▸ How to complete this task
Which lines in the records below contain the word "Expiration"? Copy each one.

▸ Given information

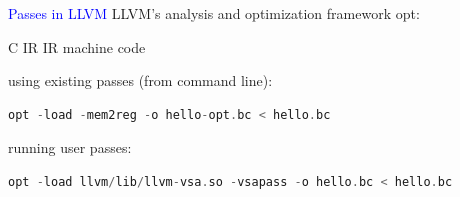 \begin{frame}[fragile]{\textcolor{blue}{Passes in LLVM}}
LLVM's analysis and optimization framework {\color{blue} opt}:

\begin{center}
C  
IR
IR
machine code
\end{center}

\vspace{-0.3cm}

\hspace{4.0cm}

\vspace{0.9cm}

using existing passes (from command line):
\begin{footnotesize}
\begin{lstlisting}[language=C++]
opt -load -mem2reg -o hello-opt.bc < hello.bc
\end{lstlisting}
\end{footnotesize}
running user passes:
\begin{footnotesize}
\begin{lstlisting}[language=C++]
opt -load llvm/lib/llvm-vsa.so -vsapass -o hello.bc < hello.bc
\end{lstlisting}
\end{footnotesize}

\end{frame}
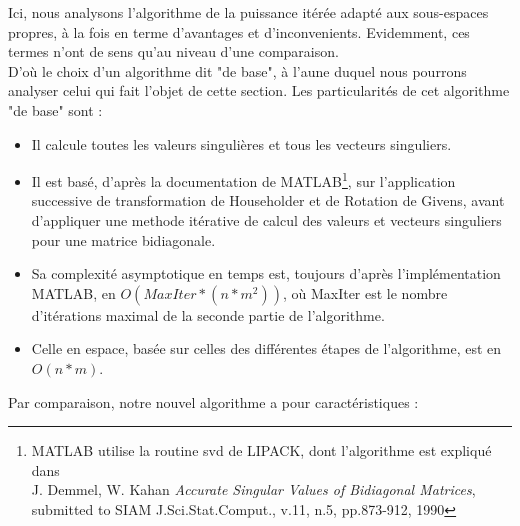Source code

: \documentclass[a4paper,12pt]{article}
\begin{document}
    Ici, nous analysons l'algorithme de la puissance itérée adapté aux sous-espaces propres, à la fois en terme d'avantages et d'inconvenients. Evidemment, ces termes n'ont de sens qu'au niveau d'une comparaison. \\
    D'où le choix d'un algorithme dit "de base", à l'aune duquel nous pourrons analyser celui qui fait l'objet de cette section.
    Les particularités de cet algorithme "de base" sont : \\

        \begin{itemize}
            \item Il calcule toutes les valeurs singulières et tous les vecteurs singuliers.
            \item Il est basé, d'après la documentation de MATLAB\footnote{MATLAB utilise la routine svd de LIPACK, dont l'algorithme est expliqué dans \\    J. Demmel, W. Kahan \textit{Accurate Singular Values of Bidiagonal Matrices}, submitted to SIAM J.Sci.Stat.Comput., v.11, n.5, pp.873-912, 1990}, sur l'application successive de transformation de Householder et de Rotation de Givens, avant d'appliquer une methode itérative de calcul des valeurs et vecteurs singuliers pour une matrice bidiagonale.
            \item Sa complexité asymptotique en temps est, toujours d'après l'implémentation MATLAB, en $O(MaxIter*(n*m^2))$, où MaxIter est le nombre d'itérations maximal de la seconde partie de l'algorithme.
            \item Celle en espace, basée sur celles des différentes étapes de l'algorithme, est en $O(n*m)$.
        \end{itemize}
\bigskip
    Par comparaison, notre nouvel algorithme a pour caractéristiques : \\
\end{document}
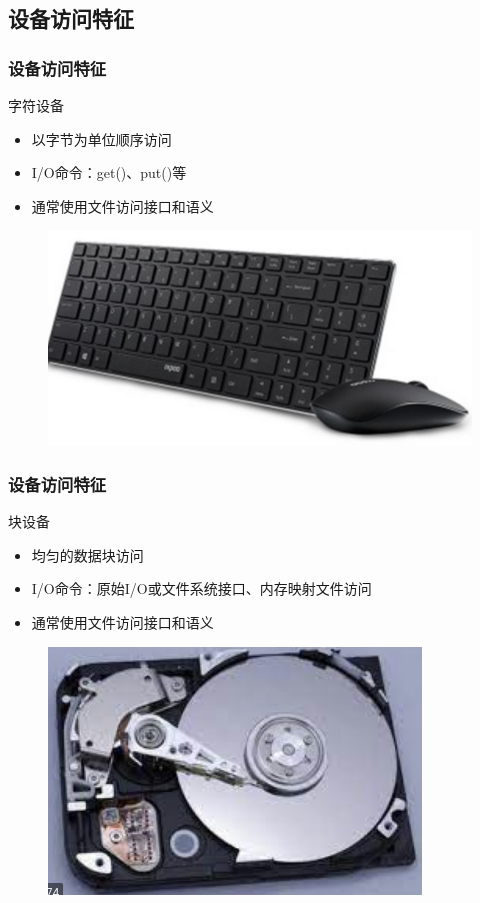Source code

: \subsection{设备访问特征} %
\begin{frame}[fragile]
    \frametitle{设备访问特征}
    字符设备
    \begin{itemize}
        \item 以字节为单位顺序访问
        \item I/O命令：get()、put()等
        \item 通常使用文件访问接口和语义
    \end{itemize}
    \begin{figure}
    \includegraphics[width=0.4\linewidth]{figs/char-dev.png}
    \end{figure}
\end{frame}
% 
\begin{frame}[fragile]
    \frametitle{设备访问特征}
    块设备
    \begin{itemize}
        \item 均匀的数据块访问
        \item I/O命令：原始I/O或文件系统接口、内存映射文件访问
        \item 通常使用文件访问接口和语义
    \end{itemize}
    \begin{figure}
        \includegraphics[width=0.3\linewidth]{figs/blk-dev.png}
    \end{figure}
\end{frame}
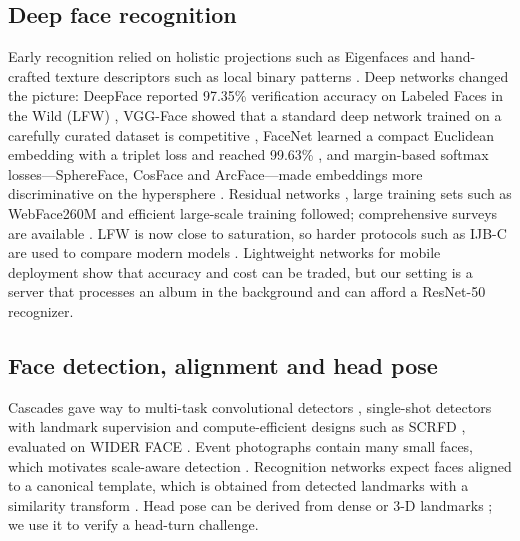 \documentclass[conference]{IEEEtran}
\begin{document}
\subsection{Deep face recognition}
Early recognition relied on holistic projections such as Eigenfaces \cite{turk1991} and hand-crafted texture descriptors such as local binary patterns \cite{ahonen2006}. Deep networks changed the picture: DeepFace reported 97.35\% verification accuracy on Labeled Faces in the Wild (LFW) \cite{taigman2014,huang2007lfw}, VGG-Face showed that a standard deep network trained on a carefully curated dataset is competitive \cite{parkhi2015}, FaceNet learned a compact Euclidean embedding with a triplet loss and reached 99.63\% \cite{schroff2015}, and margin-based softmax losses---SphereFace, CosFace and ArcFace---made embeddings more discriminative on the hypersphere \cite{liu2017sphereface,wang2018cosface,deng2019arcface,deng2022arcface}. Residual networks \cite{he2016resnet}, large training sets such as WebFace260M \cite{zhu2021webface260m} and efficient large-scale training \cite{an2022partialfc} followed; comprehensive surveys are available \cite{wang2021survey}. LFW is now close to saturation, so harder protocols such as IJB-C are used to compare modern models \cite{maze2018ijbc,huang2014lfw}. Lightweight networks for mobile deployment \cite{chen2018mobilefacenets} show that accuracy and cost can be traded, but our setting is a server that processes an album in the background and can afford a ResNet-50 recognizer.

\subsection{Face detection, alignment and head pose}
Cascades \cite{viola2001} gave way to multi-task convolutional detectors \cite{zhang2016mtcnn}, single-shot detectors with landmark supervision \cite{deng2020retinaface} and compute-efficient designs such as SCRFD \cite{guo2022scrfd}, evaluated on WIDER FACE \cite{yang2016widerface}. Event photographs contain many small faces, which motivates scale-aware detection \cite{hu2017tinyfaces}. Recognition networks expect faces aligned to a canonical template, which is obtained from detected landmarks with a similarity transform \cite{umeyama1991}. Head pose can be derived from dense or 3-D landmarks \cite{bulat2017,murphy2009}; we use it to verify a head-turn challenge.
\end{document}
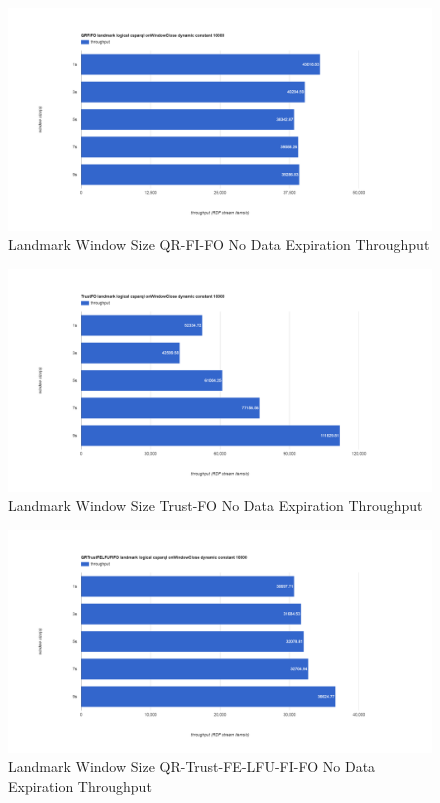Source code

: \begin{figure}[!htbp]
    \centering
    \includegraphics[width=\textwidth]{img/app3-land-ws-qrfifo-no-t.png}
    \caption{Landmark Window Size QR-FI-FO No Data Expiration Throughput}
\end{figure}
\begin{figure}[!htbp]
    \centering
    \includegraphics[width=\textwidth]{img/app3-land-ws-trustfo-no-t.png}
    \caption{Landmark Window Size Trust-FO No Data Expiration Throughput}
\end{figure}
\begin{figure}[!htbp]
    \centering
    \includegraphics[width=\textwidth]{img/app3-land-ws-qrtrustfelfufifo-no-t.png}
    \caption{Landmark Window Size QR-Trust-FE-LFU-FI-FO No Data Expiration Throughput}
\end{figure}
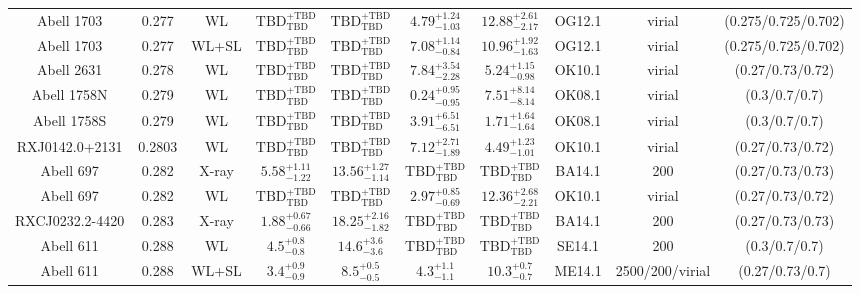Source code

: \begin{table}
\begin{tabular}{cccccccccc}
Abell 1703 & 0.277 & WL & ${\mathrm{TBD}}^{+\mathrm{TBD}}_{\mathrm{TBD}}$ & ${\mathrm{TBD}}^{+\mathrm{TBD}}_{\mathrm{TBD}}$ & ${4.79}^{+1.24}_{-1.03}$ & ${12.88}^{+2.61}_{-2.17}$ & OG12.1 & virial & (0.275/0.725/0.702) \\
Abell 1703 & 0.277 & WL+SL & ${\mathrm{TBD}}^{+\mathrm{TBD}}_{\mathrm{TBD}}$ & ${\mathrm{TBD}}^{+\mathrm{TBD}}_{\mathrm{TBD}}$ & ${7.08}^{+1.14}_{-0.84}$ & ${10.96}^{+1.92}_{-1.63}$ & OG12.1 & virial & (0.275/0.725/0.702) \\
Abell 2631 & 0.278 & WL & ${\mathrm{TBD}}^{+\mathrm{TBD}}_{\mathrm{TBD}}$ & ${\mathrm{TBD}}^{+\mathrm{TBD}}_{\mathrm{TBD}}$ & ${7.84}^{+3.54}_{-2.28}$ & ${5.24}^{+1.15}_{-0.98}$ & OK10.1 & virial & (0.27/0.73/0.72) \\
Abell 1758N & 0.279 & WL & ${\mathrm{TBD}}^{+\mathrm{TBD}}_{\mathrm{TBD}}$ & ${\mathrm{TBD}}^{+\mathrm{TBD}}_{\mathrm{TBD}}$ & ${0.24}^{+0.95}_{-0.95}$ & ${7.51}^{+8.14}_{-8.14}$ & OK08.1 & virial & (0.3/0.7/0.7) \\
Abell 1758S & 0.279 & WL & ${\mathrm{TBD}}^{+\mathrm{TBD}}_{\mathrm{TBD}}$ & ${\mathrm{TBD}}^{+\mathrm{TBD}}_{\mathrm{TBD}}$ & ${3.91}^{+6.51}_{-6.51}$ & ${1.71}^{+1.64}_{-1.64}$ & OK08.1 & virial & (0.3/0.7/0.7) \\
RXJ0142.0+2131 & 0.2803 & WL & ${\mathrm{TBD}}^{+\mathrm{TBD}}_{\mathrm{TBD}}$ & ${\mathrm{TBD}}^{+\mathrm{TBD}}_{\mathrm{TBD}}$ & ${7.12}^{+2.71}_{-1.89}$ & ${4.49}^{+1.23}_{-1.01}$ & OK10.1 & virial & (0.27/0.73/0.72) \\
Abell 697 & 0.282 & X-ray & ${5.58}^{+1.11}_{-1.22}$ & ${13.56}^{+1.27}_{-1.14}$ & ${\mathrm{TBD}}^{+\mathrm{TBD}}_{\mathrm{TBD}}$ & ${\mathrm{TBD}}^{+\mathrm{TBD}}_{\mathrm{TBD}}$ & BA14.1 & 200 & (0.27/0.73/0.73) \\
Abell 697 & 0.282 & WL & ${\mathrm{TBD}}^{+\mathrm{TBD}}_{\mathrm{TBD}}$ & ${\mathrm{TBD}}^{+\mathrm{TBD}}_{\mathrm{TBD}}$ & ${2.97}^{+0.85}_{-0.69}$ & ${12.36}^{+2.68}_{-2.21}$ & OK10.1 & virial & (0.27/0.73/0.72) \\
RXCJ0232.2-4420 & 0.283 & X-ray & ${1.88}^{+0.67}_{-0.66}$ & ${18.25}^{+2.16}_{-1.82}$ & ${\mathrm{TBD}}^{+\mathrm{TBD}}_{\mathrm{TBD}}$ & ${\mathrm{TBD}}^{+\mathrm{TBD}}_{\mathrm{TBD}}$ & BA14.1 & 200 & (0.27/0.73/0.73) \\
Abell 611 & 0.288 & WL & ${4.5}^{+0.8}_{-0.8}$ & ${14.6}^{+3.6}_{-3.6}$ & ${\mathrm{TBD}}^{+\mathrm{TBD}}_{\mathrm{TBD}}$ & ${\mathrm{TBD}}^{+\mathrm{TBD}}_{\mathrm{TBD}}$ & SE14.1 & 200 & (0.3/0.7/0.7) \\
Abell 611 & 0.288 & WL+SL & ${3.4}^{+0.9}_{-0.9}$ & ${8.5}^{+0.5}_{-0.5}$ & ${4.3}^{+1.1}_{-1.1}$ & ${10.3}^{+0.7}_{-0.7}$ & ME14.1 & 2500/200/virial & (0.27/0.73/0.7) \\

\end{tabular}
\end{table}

▸ Answer for this exercise
    \caption{Landmark Window Size QR-FI-FO No Data Expiration Throughput}
    \caption{Landmark Window Size Trust-FO No Data Expiration Throughput}
    \caption{Landmark Window Size QR-Trust-FE-LFU-FI-FO No Data Expiration Throughput}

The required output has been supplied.